Iranian foreign ministry spokesman Nasser Kanaani also got involved. The attacks, he said, represented “another adventurous and strategic mistake by the United States that will result only in increased tension and instability”.

Since the beginning of the current Gaza war following the 7 October attacks, Iranian proxies from Iraq to Lebanon to Yemen have been attacking Israel and other Western targets across the region. On Saturday, Britain joined the United States in a third wave of retaliatory strikes against Tehran’s client groups. This time they were pitted against the Houthi terror group, which has been busy trying to strangle global shipping over the past few months. Reports are that fighter jets and ships were used to hit over 30 targets in ten locations.
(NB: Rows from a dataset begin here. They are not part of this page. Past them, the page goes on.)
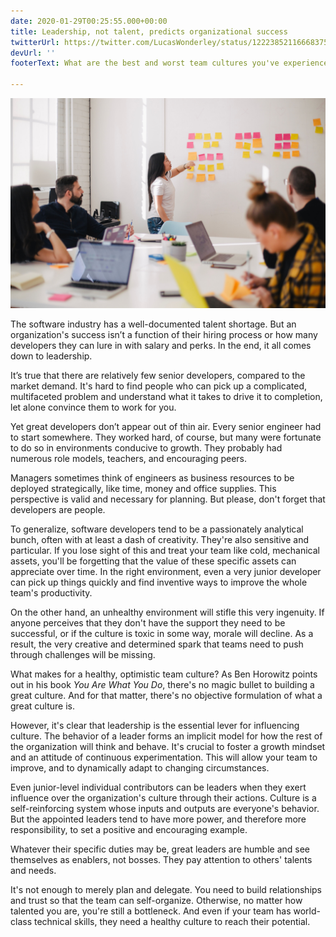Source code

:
 ```yaml
---
date: 2020-01-29T00:25:55.000+00:00
title: Leadership, not talent, predicts organizational success
twitterUrl: https://twitter.com/LucasWonderley/status/1222385211666837506
devUrl: ''
footerText: What are the best and worst team cultures you've experienced?

---
```

![](/uploads/teamwork.jpg)

The software industry has a well-documented talent shortage. But an organization's success isn’t a function of their hiring process or how many developers they can lure in with salary and perks. In the end, it all comes down to leadership.

It’s true that there are relatively few senior developers, compared to the market demand. It's hard to find people who can pick up a complicated, multifaceted problem and understand what it takes to drive it to completion, let alone convince them to work for you.

Yet great developers don’t appear out of thin air. Every senior engineer had to start somewhere. They worked hard, of course, but many were fortunate to do so in environments conducive to growth. They probably had numerous role models, teachers, and encouraging peers.

Managers sometimes think of engineers as business resources to be deployed strategically, like time, money and office supplies. This perspective is valid and necessary for planning. But please, don't forget that developers are people.

To generalize, software developers tend to be a passionately analytical bunch, often with at least a dash of creativity. They're also sensitive and particular. If you lose sight of this and treat your team like cold, mechanical assets, you'll be forgetting that the value of these specific assets can appreciate over time. In the right environment, even a very junior developer can pick up things quickly and find inventive ways to improve the whole team's productivity.

On the other hand, an unhealthy environment will stifle this very ingenuity. If anyone perceives that they don't have the support they need to be successful, or if the culture is toxic in some way, morale will decline. As a result, the very creative and determined spark that teams need to push through challenges will be missing.

What makes for a healthy, optimistic team culture? As Ben Horowitz points out in his book _You Are What You Do_, there's no magic bullet to building a great culture. And for that matter, there's no objective formulation of what a great culture is.

However, it's clear that leadership is the essential lever for influencing culture. The behavior of a leader forms an implicit model for how the rest of the organization will think and behave. It's crucial to foster a growth mindset and an attitude of continuous experimentation. This will allow your team to improve, and to dynamically adapt to changing circumstances.

Even junior-level individual contributors can be leaders when they exert influence over the organization's culture through their actions. Culture is a self-reinforcing system whose inputs and outputs are everyone's behavior. But the appointed leaders tend to have more power, and therefore more responsibility, to set a positive and encouraging example.

Whatever their specific duties may be, great leaders are humble and see themselves as enablers, not bosses. They pay attention to others' talents and needs.

It's not enough to merely plan and delegate. You need to build relationships and trust so that the team can self-organize. Otherwise, no matter how talented you are, you're still a bottleneck. And even if your team has world-class technical skills, they need a healthy culture to reach their potential.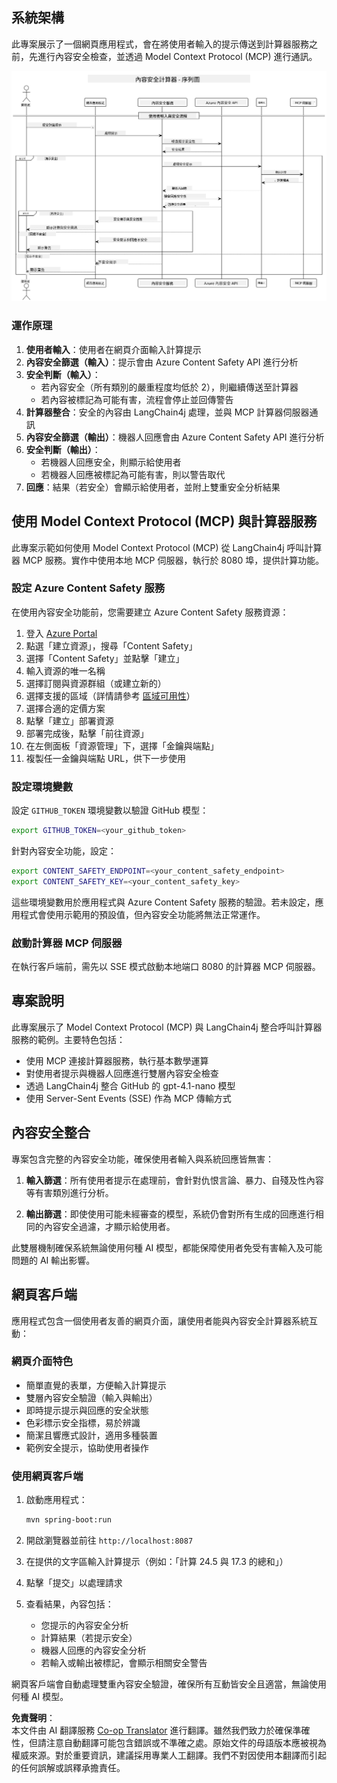 <!--
CO_OP_TRANSLATOR_METADATA:
{
  "original_hash": "e5ea5e7582f70008ea9bec3b3820f20a",
  "translation_date": "2025-07-13T23:13:05+00:00",
  "source_file": "04-PracticalImplementation/samples/java/containerapp/README.md",
  "language_code": "hk"
}
-->
## 系統架構

此專案展示了一個網頁應用程式，會在將使用者輸入的提示傳送到計算器服務之前，先進行內容安全檢查，並透過 Model Context Protocol (MCP) 進行通訊。

![System Architecture Diagram](../../../../../../translated_images/plant.b079fed84e945b7c2978993a16163bb53f0517cfe3548d2e442ff40d619ba4b4.hk.png)

### 運作原理

1. **使用者輸入**：使用者在網頁介面輸入計算提示  
2. **內容安全篩選（輸入）**：提示會由 Azure Content Safety API 進行分析  
3. **安全判斷（輸入）**：  
   - 若內容安全（所有類別的嚴重程度均低於 2），則繼續傳送至計算器  
   - 若內容被標記為可能有害，流程會停止並回傳警告  
4. **計算器整合**：安全的內容由 LangChain4j 處理，並與 MCP 計算器伺服器通訊  
5. **內容安全篩選（輸出）**：機器人回應會由 Azure Content Safety API 進行分析  
6. **安全判斷（輸出）**：  
   - 若機器人回應安全，則顯示給使用者  
   - 若機器人回應被標記為可能有害，則以警告取代  
7. **回應**：結果（若安全）會顯示給使用者，並附上雙重安全分析結果

## 使用 Model Context Protocol (MCP) 與計算器服務

此專案示範如何使用 Model Context Protocol (MCP) 從 LangChain4j 呼叫計算器 MCP 服務。實作中使用本地 MCP 伺服器，執行於 8080 埠，提供計算功能。

### 設定 Azure Content Safety 服務

在使用內容安全功能前，您需要建立 Azure Content Safety 服務資源：

1. 登入 [Azure Portal](https://portal.azure.com)  
2. 點選「建立資源」，搜尋「Content Safety」  
3. 選擇「Content Safety」並點擊「建立」  
4. 輸入資源的唯一名稱  
5. 選擇訂閱與資源群組（或建立新的）  
6. 選擇支援的區域（詳情請參考 [區域可用性](https://azure.microsoft.com/en-us/global-infrastructure/services/?products=cognitive-services)）  
7. 選擇合適的定價方案  
8. 點擊「建立」部署資源  
9. 部署完成後，點擊「前往資源」  
10. 在左側面板「資源管理」下，選擇「金鑰與端點」  
11. 複製任一金鑰與端點 URL，供下一步使用

### 設定環境變數

設定 `GITHUB_TOKEN` 環境變數以驗證 GitHub 模型：  
```sh
export GITHUB_TOKEN=<your_github_token>
```

針對內容安全功能，設定：  
```sh
export CONTENT_SAFETY_ENDPOINT=<your_content_safety_endpoint>
export CONTENT_SAFETY_KEY=<your_content_safety_key>
```

這些環境變數用於應用程式與 Azure Content Safety 服務的驗證。若未設定，應用程式會使用示範用的預設值，但內容安全功能將無法正常運作。

### 啟動計算器 MCP 伺服器

在執行客戶端前，需先以 SSE 模式啟動本地端口 8080 的計算器 MCP 伺服器。

## 專案說明

此專案展示了 Model Context Protocol (MCP) 與 LangChain4j 整合呼叫計算器服務的範例。主要特色包括：

- 使用 MCP 連接計算器服務，執行基本數學運算  
- 對使用者提示與機器人回應進行雙層內容安全檢查  
- 透過 LangChain4j 整合 GitHub 的 gpt-4.1-nano 模型  
- 使用 Server-Sent Events (SSE) 作為 MCP 傳輸方式

## 內容安全整合

專案包含完整的內容安全功能，確保使用者輸入與系統回應皆無害：

1. **輸入篩選**：所有使用者提示在處理前，會針對仇恨言論、暴力、自殘及性內容等有害類別進行分析。  

2. **輸出篩選**：即使使用可能未經審查的模型，系統仍會對所有生成的回應進行相同的內容安全過濾，才顯示給使用者。

此雙層機制確保系統無論使用何種 AI 模型，都能保障使用者免受有害輸入及可能問題的 AI 輸出影響。

## 網頁客戶端

應用程式包含一個使用者友善的網頁介面，讓使用者能與內容安全計算器系統互動：

### 網頁介面特色

- 簡單直覺的表單，方便輸入計算提示  
- 雙層內容安全驗證（輸入與輸出）  
- 即時提示提示與回應的安全狀態  
- 色彩標示安全指標，易於辨識  
- 簡潔且響應式設計，適用多種裝置  
- 範例安全提示，協助使用者操作

### 使用網頁客戶端

1. 啟動應用程式：  
   ```sh
   mvn spring-boot:run
   ```

2. 開啟瀏覽器並前往 `http://localhost:8087`

3. 在提供的文字區輸入計算提示（例如：「計算 24.5 與 17.3 的總和」）

4. 點擊「提交」以處理請求

5. 查看結果，內容包括：  
   - 您提示的內容安全分析  
   - 計算結果（若提示安全）  
   - 機器人回應的內容安全分析  
   - 若輸入或輸出被標記，會顯示相關安全警告

網頁客戶端會自動處理雙重內容安全驗證，確保所有互動皆安全且適當，無論使用何種 AI 模型。

**免責聲明**：  
本文件由 AI 翻譯服務 [Co-op Translator](https://github.com/Azure/co-op-translator) 進行翻譯。雖然我們致力於確保準確性，但請注意自動翻譯可能包含錯誤或不準確之處。原始文件的母語版本應被視為權威來源。對於重要資訊，建議採用專業人工翻譯。我們不對因使用本翻譯而引起的任何誤解或誤釋承擔責任。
These included weapons storage facilities, missile systems, launchers and other capabilities, which gives a sense of just how potent Iran’s various proxies are.

More strikes will come. Washington cannot allow Iran’s various tentacles to kill its people without a response – and one that makes it utterly clear that Iran itself will pay a heavy price for murder. Seeking to de-escalate while striking your enemy may seem an unwise strategy, but the truth is that Washington has no choice. If it doesn’t respond, if it lets terror go unanswered, then that terror will only grow. And we cannot allow the Houthis to interrupt international commerce without paying a heavy economic price that we are simply in no position to afford.  

But the more time rolls on, and the more that each hits the other, the greater the chance that escalation might come anyway. It’s not what anybody wants, but then mass wars rarely are. 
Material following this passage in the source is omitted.